Back then, the island had a population of about 40,000 and 400 banks and trust companies. Today, it has a population of almost 80,000 and 600 banks and trust companies. If my mental arithmetic is right, that is one bank or trust company for about every 130 residents.
So, it’s still very much an international banking center, although it no longer serves as a tax haven because of US banking laws and regulations initiated about ten years after we held our events there. The changes were made, I’ve read, to put an end to the money laundering and tax dodging that was systemic to the Caribbean/Miami cocaine industry that exploded in the mid 1980s.
But I might have to give myself a bit of credit for those restrictions since the advertisement I wrote to attract investors to our conference mentioned that they could “write off” the cost as a business expense while they learned how to “take advantage of legal tax reduction schemes.”
That was 100% true.
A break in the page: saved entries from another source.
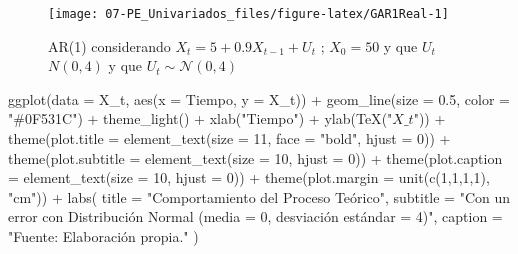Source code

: \documentclass[
]{book}
\newenvironment{Shaded}{\begin{snugshade}}{\end{snugshade}}
\newcommand{\AttributeTok}[1]{\textcolor[rgb]{0.77,0.63,0.00}{#1}}
\newcommand{\DecValTok}[1]{\textcolor[rgb]{0.00,0.00,0.81}{#1}}
\newcommand{\FloatTok}[1]{\textcolor[rgb]{0.00,0.00,0.81}{#1}}
\newcommand{\FunctionTok}[1]{\textcolor[rgb]{0.00,0.00,0.00}{#1}}
\newcommand{\NormalTok}[1]{#1}
\newcommand{\SpecialCharTok}[1]{\textcolor[rgb]{0.00,0.00,0.00}{#1}}
\newcommand{\StringTok}[1]{\textcolor[rgb]{0.31,0.60,0.02}{#1}}
\begin{document}
\begin{figure}

{\centering \texttt{[image: 07-PE\_Univariados\_files/figure-latex/GAR1Real-1]} 

}

\caption{AR(1) considerando $X_t=5+0.9X_{t-1}+U_t$ ; $X_0=50$ y que $U_t$~$N(0, 4)$ y que $U_t \sim \mathcal{N}(0, 4)$}\label{fig:GAR1Real}
\end{figure}

\begin{Shaded}
\begin{Highlighting}[]

\FunctionTok{ggplot}\NormalTok{(}\AttributeTok{data =}\NormalTok{ X\_t, }\FunctionTok{aes}\NormalTok{(}\AttributeTok{x =}\NormalTok{ Tiempo, }\AttributeTok{y =}\NormalTok{ X\_t)) }\SpecialCharTok{+} 
  \FunctionTok{geom\_line}\NormalTok{(}\AttributeTok{size =} \FloatTok{0.5}\NormalTok{, }\AttributeTok{color =} \StringTok{"\#0F531C"}\NormalTok{) }\SpecialCharTok{+}
  \FunctionTok{theme\_light}\NormalTok{() }\SpecialCharTok{+} 
  \FunctionTok{xlab}\NormalTok{(}\StringTok{"Tiempo"}\NormalTok{) }\SpecialCharTok{+} 
  \FunctionTok{ylab}\NormalTok{(}\FunctionTok{TeX}\NormalTok{(}\StringTok{"$X\_t$"}\NormalTok{)) }\SpecialCharTok{+} 
  \FunctionTok{theme}\NormalTok{(}\AttributeTok{plot.title =} \FunctionTok{element\_text}\NormalTok{(}\AttributeTok{size =} \DecValTok{11}\NormalTok{, }\AttributeTok{face =} \StringTok{"bold"}\NormalTok{, }\AttributeTok{hjust =} \DecValTok{0}\NormalTok{)) }\SpecialCharTok{+} 
  \FunctionTok{theme}\NormalTok{(}\AttributeTok{plot.subtitle =} \FunctionTok{element\_text}\NormalTok{(}\AttributeTok{size =} \DecValTok{10}\NormalTok{, }\AttributeTok{hjust =} \DecValTok{0}\NormalTok{)) }\SpecialCharTok{+} 
  \FunctionTok{theme}\NormalTok{(}\AttributeTok{plot.caption =} \FunctionTok{element\_text}\NormalTok{(}\AttributeTok{size =} \DecValTok{10}\NormalTok{, }\AttributeTok{hjust =} \DecValTok{0}\NormalTok{)) }\SpecialCharTok{+}
  \FunctionTok{theme}\NormalTok{(}\AttributeTok{plot.margin =} \FunctionTok{unit}\NormalTok{(}\FunctionTok{c}\NormalTok{(}\DecValTok{1}\NormalTok{,}\DecValTok{1}\NormalTok{,}\DecValTok{1}\NormalTok{,}\DecValTok{1}\NormalTok{), }\StringTok{"cm"}\NormalTok{)) }\SpecialCharTok{+}
  \FunctionTok{labs}\NormalTok{(}
    \AttributeTok{title =} \StringTok{"Comportamiento del Proceso Teórico"}\NormalTok{,}
    \AttributeTok{subtitle =} \StringTok{"Con un error con Distribución Normal (media = 0, desviación estándar = 4)"}\NormalTok{,}
    \AttributeTok{caption =} \StringTok{"Fuente: Elaboración propia."}
\NormalTok{  )}
\end{Highlighting}
\end{Shaded}
\end{document}
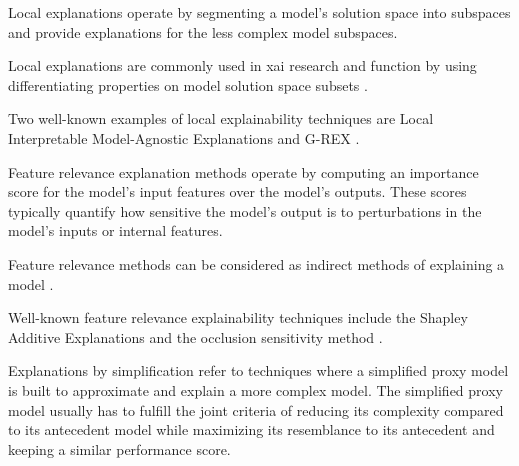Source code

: \begin{definition}
  Local explanations operate by segmenting a model's solution space into
  subspaces and provide explanations for the less complex model subspaces.
\end{definition}

\begin{remark}
  Local explanations are commonly used in \ac{xai} research and function by using
  differentiating properties on model solution space subsets \citep[Page 7,
  Section 2.5.2]{arrieta2020explainable}.
\end{remark}

\begin{remark}
  Two well-known examples of local explainability techniques are Local
  Interpretable Model-Agnostic Explanations \citep{lime} and G-REX
  \citep{konig2008g}.
\end{remark}

\begin{definition}
  Feature relevance explanation methods operate by computing an importance score
  for the model's input features over the model's outputs. These
  scores typically quantify how sensitive the model's output is to perturbations
  in the model's inputs or internal features.
\end{definition}

\begin{remark}
  \label{rmk:feature_relevance_indirect}
  Feature relevance methods can be considered as indirect methods of explaining
  a model \citep[Page 7, Section 2.5.2]{arrieta2020explainable}.
\end{remark}

\begin{remark}
  Well-known feature relevance explainability techniques include the Shapley
  Additive Explanations \citep{lundberg2017unified} and the occlusion
  sensitivity method \citep{zeiler2014visualizing}.
\end{remark}

\begin{definition}
  \label{def:explain_simplify}
  Explanations by simplification refer to techniques where a simplified proxy
  model is built to approximate and explain a more complex model. The simplified
  proxy model usually has to fulfill the joint criteria of reducing its
  complexity compared to its antecedent model while maximizing its resemblance
  to its antecedent and keeping a similar performance score.
\end{definition}

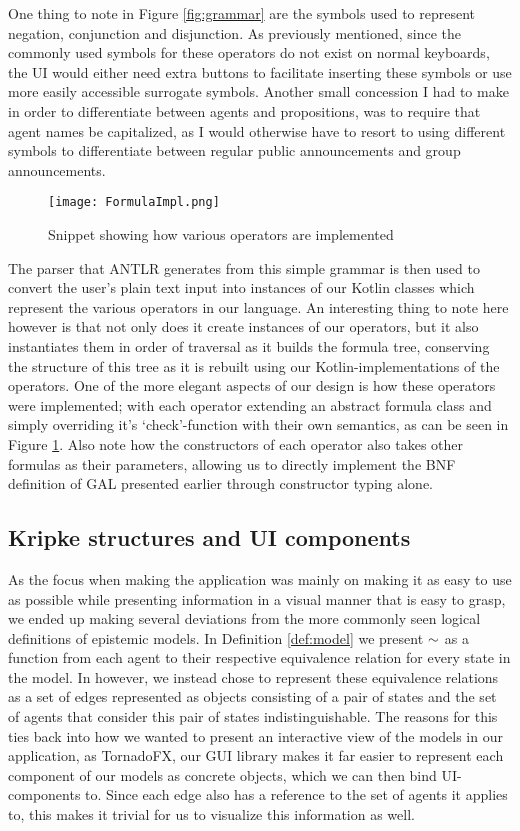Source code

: One thing to note in Figure \ref{fig:grammar} are the symbols used to represent negation, conjunction and disjunction. As previously mentioned, since the commonly used symbols for these operators do not exist on normal keyboards, the UI would either need extra buttons to facilitate inserting these symbols or use more easily accessible surrogate symbols. Another small concession I had to make in order to differentiate between agents and propositions, was to require that agent names be capitalized, as I would otherwise have to resort to using different symbols to differentiate between regular public announcements and group announcements. 

\begin{figure}[h]
	\texttt{[image: FormulaImpl.png]}
	\caption{Snippet showing how various operators are implemented}
	\label{fig:formulaImpl}
\end{figure}

The parser that ANTLR generates from this simple grammar is then used to convert the user's plain text input into instances of our Kotlin classes which represent the various operators in our language. An interesting thing to note here however is that not only does it create instances of our operators, but it also instantiates them in order of traversal as it builds the formula tree, conserving the structure of this tree as it is rebuilt using our Kotlin-implementations of the operators. One of the more elegant aspects of our design is how these operators were implemented; with each operator extending an abstract formula class and simply overriding it's `check'-function with their own semantics, as can be seen in Figure \ref{fig:formulaImpl}. Also note how the constructors of each operator also takes other formulas as their parameters, allowing us to directly implement the BNF definition of GAL presented earlier through constructor typing alone.

\subsection{Kripke structures and UI components}

As the focus when making the application was mainly on making it as easy to use as possible while presenting information in a visual manner that is easy to grasp, we ended up making several deviations from the more commonly seen logical definitions of epistemic models. In Definition \ref{def:model} we present $\sim$ as a function from each agent to their respective equivalence relation for every state in the model. In \cname{} however, we instead chose to represent these equivalence relations as a set of edges represented as objects consisting of a pair of states and the set of agents that consider this pair of states indistinguishable. The reasons for this ties back into how we wanted to present an interactive view of the models in our application, as TornadoFX, our GUI library makes it far easier to represent each component of our models as concrete objects, which we can then bind UI-components to. Since each edge also has a reference to the set of agents it applies to, this makes it trivial for us to visualize this information as well.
But I presume it did not read well with the IRS and certain Congress people as I was told that it was introduced into the Congressional Record as part of a campaign that later disallowed individual investors from deducting investment conference expenses. (Sorry, guys.)
As the banks, the trust companies, and the population grew, so did tourism. Again, I’d like to give myself some credit for this since our conference was the largest-ever two-week incursion of tourism that had ever happened to Grand Cayman. Today, banking is still its largest industry, but is followed very closely by tourism, as you can see from the current photo of Seven Mile Beach below.
Seven Mile Beach 2024
Nowadays, there are daily Miami/Grand Cayman flights, which are primarily filled with US and Canadian citizens coming to enjoy the many natural attractions that the island always had but were known only to the locals in the ‘80s because the visitors then were staying at the Holiday Inn and having meetings with bankers and trust experts in Georgetown, the capital city.
Here is where we stayed – the Ritz Carlton, which actually sits on top of the old Holiday Inn.
And here is what Georgetown looks like now – a bit busier and more colorful than it was in the 1980s.
There’s a lot to enjoy in Grand Cayman, including swimming with stingrays, visiting the underground “Crystal Caves,” walking the Mastic Trail, and diving the wreck of the USS Kittiwake (an artificial reef teeming with marine wildlife).
But, as I said, I’m happy to be back.